8. It is also contended by the learned counsel for the appellant
that the learned trial court has grossly erred in appreciating
the facts of the case and applications of law.
9. I have carefully considered the submissions made by the
learned counsel for the appellant and have gone through the
impugned judgment as well as the record.
10. I find myself unable to accept the contention submitted by the
learned counsel for the appellant. In my considered opinion,
the learned Additional Sessions judge has rightly found holes
in the prosecution story so far as the case of the appellant is
concerned with regard to the proof of offence of attempt to
murder and causing grievous injury in furtherance of their
common intention. Apart from the infirmities and
inconsistencies pointed out by the learned Additional
Sessions Judge, I feel this is a case which is totally false and
frivolous because, it has been set up by the appellant against
her in-laws with a view to teach them a lesson. Admittedly, in
the instant case, the allegation has been made by the
appellant against the respondents that her husband
Devender Singh had poured kerosene on her while as her
mother-in-law lit a match stick and threw it on her. The
appellant has further stated that the match stick had landed
on her dupatta which she threw off on the floor. Even if a
person on whom burning match stick has been thrown,
throws away the dupatta, still it would not be the end of the
matter because admittedly in the instant case, the appellant
has stated that her husband had poured kerosene on her. If
that be so, as soon as the flame or the burning match stick
landed on the dupatta of the appellant, it would have
engulfed not only the dupatta, but almost the entire body of
the appellant in flames instantaneously.

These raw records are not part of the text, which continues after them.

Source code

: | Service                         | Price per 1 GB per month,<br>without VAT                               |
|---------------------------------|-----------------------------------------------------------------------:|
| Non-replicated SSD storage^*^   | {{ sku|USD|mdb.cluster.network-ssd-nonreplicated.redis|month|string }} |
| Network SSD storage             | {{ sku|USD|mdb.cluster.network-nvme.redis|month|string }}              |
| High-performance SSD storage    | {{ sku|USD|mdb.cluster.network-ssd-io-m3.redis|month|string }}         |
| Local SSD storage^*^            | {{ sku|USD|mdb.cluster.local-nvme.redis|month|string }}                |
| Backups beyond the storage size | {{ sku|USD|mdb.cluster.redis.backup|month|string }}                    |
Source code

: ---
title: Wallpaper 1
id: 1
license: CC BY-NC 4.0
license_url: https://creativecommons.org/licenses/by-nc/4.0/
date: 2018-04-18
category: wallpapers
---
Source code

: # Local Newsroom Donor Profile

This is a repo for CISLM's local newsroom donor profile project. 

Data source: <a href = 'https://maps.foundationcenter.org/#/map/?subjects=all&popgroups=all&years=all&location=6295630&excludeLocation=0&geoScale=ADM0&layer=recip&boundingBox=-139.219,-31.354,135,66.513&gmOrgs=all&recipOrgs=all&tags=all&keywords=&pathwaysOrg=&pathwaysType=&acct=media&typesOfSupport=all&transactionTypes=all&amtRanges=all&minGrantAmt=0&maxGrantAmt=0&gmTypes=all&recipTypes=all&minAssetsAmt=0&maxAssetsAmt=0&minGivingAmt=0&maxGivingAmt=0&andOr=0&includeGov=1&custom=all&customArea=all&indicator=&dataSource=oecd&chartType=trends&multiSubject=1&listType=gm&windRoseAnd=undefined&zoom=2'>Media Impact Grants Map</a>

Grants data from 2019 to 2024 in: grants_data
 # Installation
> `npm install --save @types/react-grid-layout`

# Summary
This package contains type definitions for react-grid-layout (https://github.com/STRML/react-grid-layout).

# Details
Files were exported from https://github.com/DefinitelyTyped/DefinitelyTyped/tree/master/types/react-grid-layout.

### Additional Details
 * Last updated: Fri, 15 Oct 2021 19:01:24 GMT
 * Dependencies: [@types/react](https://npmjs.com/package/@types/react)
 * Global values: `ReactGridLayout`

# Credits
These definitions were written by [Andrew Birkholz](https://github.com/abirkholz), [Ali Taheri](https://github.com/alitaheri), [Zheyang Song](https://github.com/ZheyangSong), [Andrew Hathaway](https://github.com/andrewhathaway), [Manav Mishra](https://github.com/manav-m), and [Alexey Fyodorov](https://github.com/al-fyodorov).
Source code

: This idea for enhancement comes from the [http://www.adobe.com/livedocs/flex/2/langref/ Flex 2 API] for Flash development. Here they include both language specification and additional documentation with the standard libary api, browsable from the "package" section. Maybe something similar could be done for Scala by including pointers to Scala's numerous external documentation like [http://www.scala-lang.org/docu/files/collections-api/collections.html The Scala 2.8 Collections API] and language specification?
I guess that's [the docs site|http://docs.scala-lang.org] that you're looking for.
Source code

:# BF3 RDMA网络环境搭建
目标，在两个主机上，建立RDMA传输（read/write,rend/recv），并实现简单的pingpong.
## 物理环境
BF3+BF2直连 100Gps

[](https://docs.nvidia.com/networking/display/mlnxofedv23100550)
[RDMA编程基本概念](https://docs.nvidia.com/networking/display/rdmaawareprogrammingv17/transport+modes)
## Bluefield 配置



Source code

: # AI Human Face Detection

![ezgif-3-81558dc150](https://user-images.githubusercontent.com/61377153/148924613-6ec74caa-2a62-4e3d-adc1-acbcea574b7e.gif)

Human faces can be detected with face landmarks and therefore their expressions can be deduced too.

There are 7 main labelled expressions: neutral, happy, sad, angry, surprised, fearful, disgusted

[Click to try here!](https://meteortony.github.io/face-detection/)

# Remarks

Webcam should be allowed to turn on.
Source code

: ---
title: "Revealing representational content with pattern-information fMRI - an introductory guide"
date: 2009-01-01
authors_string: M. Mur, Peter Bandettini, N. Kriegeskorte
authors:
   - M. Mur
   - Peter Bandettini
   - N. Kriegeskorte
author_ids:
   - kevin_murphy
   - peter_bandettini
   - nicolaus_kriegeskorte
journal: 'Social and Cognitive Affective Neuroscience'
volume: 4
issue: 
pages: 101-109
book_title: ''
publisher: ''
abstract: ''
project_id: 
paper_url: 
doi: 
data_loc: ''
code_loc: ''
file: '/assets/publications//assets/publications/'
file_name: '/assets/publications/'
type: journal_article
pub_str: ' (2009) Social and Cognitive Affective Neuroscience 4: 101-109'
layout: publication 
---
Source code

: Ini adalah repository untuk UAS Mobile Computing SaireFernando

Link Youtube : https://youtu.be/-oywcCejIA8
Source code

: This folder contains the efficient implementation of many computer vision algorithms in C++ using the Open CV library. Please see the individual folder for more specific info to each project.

It is common
knowledge that if kerosene is thrown on a person or on a
thing then within a fraction of a second, in case a burning
match stick comes into contact, with any part of the cloth
doused in kerosene, the entire object on which the kerosene
has been thrown would instantaneously catch the fire. While
as in the instant case notwithstanding the fact that kerosene
having been poured on the appellant, she very conveniently
stated that after the burning match stick landed on her
dupatta, she threw it off which is highly improbable and
accordingly, belies her story.
11. It is also the case of the appellant that the fire was doused by
her brother by pouring water on her. It is common
knowledge that kerosene fire cannot be doused by water. It
can only be doused by sand or by wrapping up the object of
fire with a blanket etc. Therefore, this plea of the fire having
been doused by her brother with the help of water is highly
improbable.
12. Another factor which has weighed with the learned Sessions
Judge and rightly so, is that although the incident is
purported to have taken place on 10.06.2010, yet the conduct
of the appellant is neither contemporaneous nor matching
with the situation in which she was placed. The appellant
admittedly did not raise any alarm or shout for her help
which would have been the most natural reaction of a person,
if he or she has been set on fire. Not even a single person in
the neighbourhood has known about this fact much less
testified about the same. Therefore, this also raises doubts
regarding the genuineness of the claim of the appellant. The
learned Sessions Judge has also discarded the testimony of
the witness nos. PW-3, 4, 5 and 6 which clearly shows, that it
is a story which has been cooked up by the appellant though
it may be in connivance with her brother to teach the
respondents a lesson with whom she was apparently having
matrimonial dispute.
13. These facts coupled with the observations made by the
learned Sessions Judge clearly show that the story of the
prosecution is not only highly improbable but also seems to
be full of holes inasmuch as there are not only contradictions
and inconsistencies but also a serious doubt about the
genuineness and correctness of the allegations levelled by the
appellant.
14. In view of the above, I find myself in total agreement with the
judgment of the learned Sessions Judge, so far as the
acquittal of the accused persons in the instant case is
concerned. The guilt of the accused persons admittedly has
to be proved beyond reasonable doubt, meaning thereby not
even a single fact should be available on record which will be
incompatible with the innocence of the accused, which is not
the case in hand.
15. For these reasons, I do not find it to be a fit case in which the
Court may grant leave to appeal against the judgment dated
15.04.2010 passed by the learned trial court. I accordingly
dismiss this leave to appeal as being without any merit.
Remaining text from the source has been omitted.